───── DATA SUPPLIED

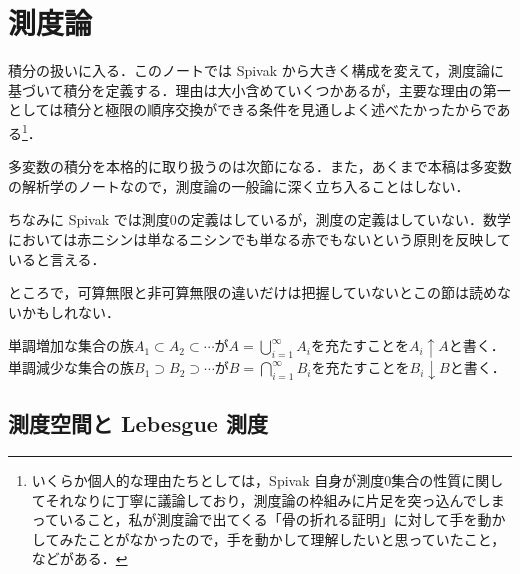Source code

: \section{測度論}

積分の扱いに入る．このノートでは Spivak から大きく構成を変えて，測度論に基づいて積分を定義する．理由は大小含めていくつかあるが，主要な理由の第一としては積分と極限の順序交換ができる条件を見通しよく述べたかったからである\footnote{いくらか個人的な理由たちとしては，Spivak 自身が測度0集合の性質に関してそれなりに丁寧に議論しており，測度論の枠組みに片足を突っ込んでしまっていること，私が測度論で出てくる「骨の折れる証明」に対して手を動かしてみたことがなかったので，手を動かして理解したいと思っていたこと，などがある．}．

多変数の積分を本格的に取り扱うのは次節になる．また，あくまで本稿は多変数の解析学のノートなので，測度論の一般論に深く立ち入ることはしない．

\begin{dig}
ちなみに Spivak では測度0の定義はしているが，測度の定義はしていない．数学においては赤ニシンは単なるニシンでも単なる赤でもないという原則を反映していると言える．
\end{dig}

\begin{que}
ところで，可算無限と非可算無限の違いだけは把握していないとこの節は読めないかもしれない．
\end{que}

\begin{defi}
単調増加な集合の族$A_1 \subset A_2 \subset \cdots$が$A = \bigcup_{i=1}^\infty A_i$を充たすことを$A_i \uparrow A$と書く．単調減少な集合の族$B_1 \supset B_2 \supset \cdots$が$B = \bigcap_{i=1}^\infty B_i$を充たすことを$B_i \downarrow B$と書く．
\end{defi}

\subsection{測度空間と Lebesgue 測度}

──────────

WHAT TO PRODUCE ▸ Leave the images out as you retype each line of the material exactly.

EXERCISE OUTPUT ▸
Source code

: \section{測度論}

積分の扱いに入る．このノートでは Spivak から大きく構成を変えて，測度論に基づいて積分を定義する．理由は大小含めていくつかあるが，主要な理由の第一としては積分と極限の順序交換ができる条件を見通しよく述べたかったからである\footnote{いくらか個人的な理由たちとしては，Spivak 自身が測度0集合の性質に関してそれなりに丁寧に議論しており，測度論の枠組みに片足を突っ込んでしまっていること，私が測度論で出てくる「骨の折れる証明」に対して手を動かしてみたことがなかったので，手を動かして理解したいと思っていたこと，などがある．}．

多変数の積分を本格的に取り扱うのは次節になる．また，あくまで本稿は多変数の解析学のノートなので，測度論の一般論に深く立ち入ることはしない．

\begin{dig}
ちなみに Spivak では測度0の定義はしているが，測度の定義はしていない．数学においては赤ニシンは単なるニシンでも単なる赤でもないという原則を反映していると言える．
\end{dig}

\begin{que}
ところで，可算無限と非可算無限の違いだけは把握していないとこの節は読めないかもしれない．
\end{que}

\begin{defi}
単調増加な集合の族$A_1 \subset A_2 \subset \cdots$が$A = \bigcup_{i=1}^\infty A_i$を充たすことを$A_i \uparrow A$と書く．単調減少な集合の族$B_1 \supset B_2 \supset \cdots$が$B = \bigcap_{i=1}^\infty B_i$を充たすことを$B_i \downarrow B$と書く．
\end{defi}

\subsection{測度空間と Lebesgue 測度}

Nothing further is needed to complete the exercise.